L’occupazione è un elemento fondamentale del sistema di apartheid con cui Israele domina e opprime i palestinesi e che è causa di sofferenze di massa: i palestinesi assistono quotidianamente alla demolizione delle loro case e all’esproprio delle loro terre per la costruzione e l’espansione degli insediamenti e subiscono soffocanti restrizioni che interferiscono in ogni aspetto della loro vita quotidiana, dalla separazione dei nuclei familiari alla limitazione della libertà di movimento fino al diniego dell’accesso alla terra, all’acqua e alle risorse naturali.
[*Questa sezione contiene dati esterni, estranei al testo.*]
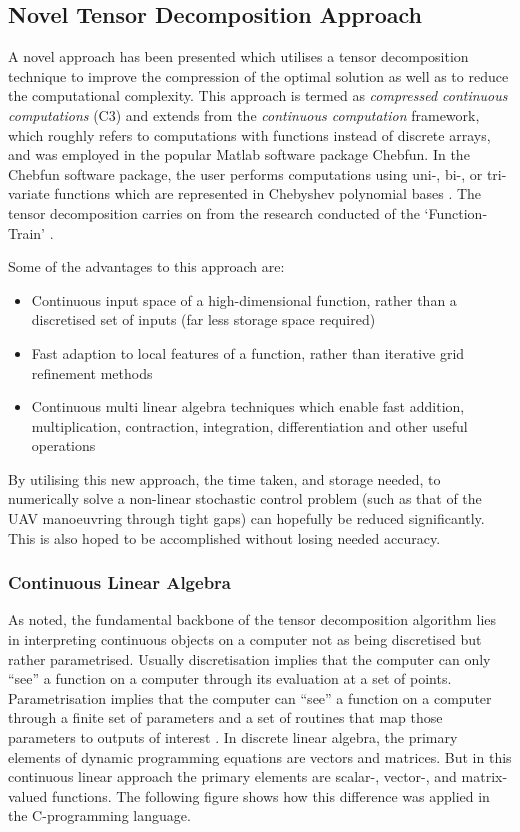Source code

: \documentclass[11pt,draftd]{article}
\begin{document}
\subsection{Novel Tensor Decomposition Approach}
A novel approach has been presented which utilises a tensor decomposition technique to improve the compression of the optimal solution as well as to reduce the computational complexity. This approach is termed as \textit{compressed continuous computations} (C3) and extends from the \textit{continuous computation} framework, which roughly refers to computations with functions instead of discrete arrays, and was employed in the popular Matlab software package Chebfun. In the Chebfun software package, the user performs computations using uni-, bi-, or tri-variate functions which are represented in Chebyshev polynomial bases \cite{chebfun}. The tensor decomposition carries on from the research conducted of the ‘Function-Train’ \cite{ft-alex}.

Some of the advantages to this approach are:
\begin{itemize}
	\item Continuous input space of a high-dimensional function, rather than a discretised set of inputs (far less storage space required)
	\item Fast adaption to local features of a function, rather than iterative grid refinement methods
	\item Continuous multi linear algebra techniques which enable fast addition, multiplication, contraction, integration, differentiation and other useful operations
\end{itemize}
By utilising this new approach, the time taken, and storage needed, to numerically solve a non-linear stochastic control problem (such as that of the UAV manoeuvring through tight gaps) can hopefully be reduced significantly. This is also hoped to be accomplished without losing needed accuracy.\\

\subsubsection{Continuous Linear Algebra}
As noted, the fundamental backbone of the tensor decomposition algorithm lies in interpreting continuous objects on a computer not as being discretised but rather parametrised. Usually discretisation implies that the computer can only “see” a function on a computer through its evaluation at a set of points. Parametrisation implies that the computer can “see” a function on a computer through a finite set of parameters and a set of routines that map those parameters to outputs of interest \cite{thesis}. In discrete linear algebra, the primary elements of dynamic programming equations are vectors and matrices. But in this continuous linear approach the primary elements are scalar-, vector-, and matrix-valued functions. The following figure shows how this difference was applied in the C-programming language.
\end{document}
Dall’autorevolezza dell’opinione della Corte dovrebbero derivare (uso il condizionale, data l’immediata reazione di Israele: nulla di sorprendente, considerando la totale mancata applicazione delle misure cautelari ordinate dalla stessa Corte per evitare il genocidio a Gaza) il ritiro dai Territori palestinesi occupati, Cisgiordania, Gaza e Gerusalemme est; la fine del dominio su ogni aspetto della vita dei palestinesi; la cessione del controllo delle frontiere, delle risorse naturali, dello spazio aereo e delle acque territoriali dei territori occupati; la fine del blocco illegale di Gaza e il diritto dei palestinesi di muoversi liberamente tra Gaza e la Cisgiordania.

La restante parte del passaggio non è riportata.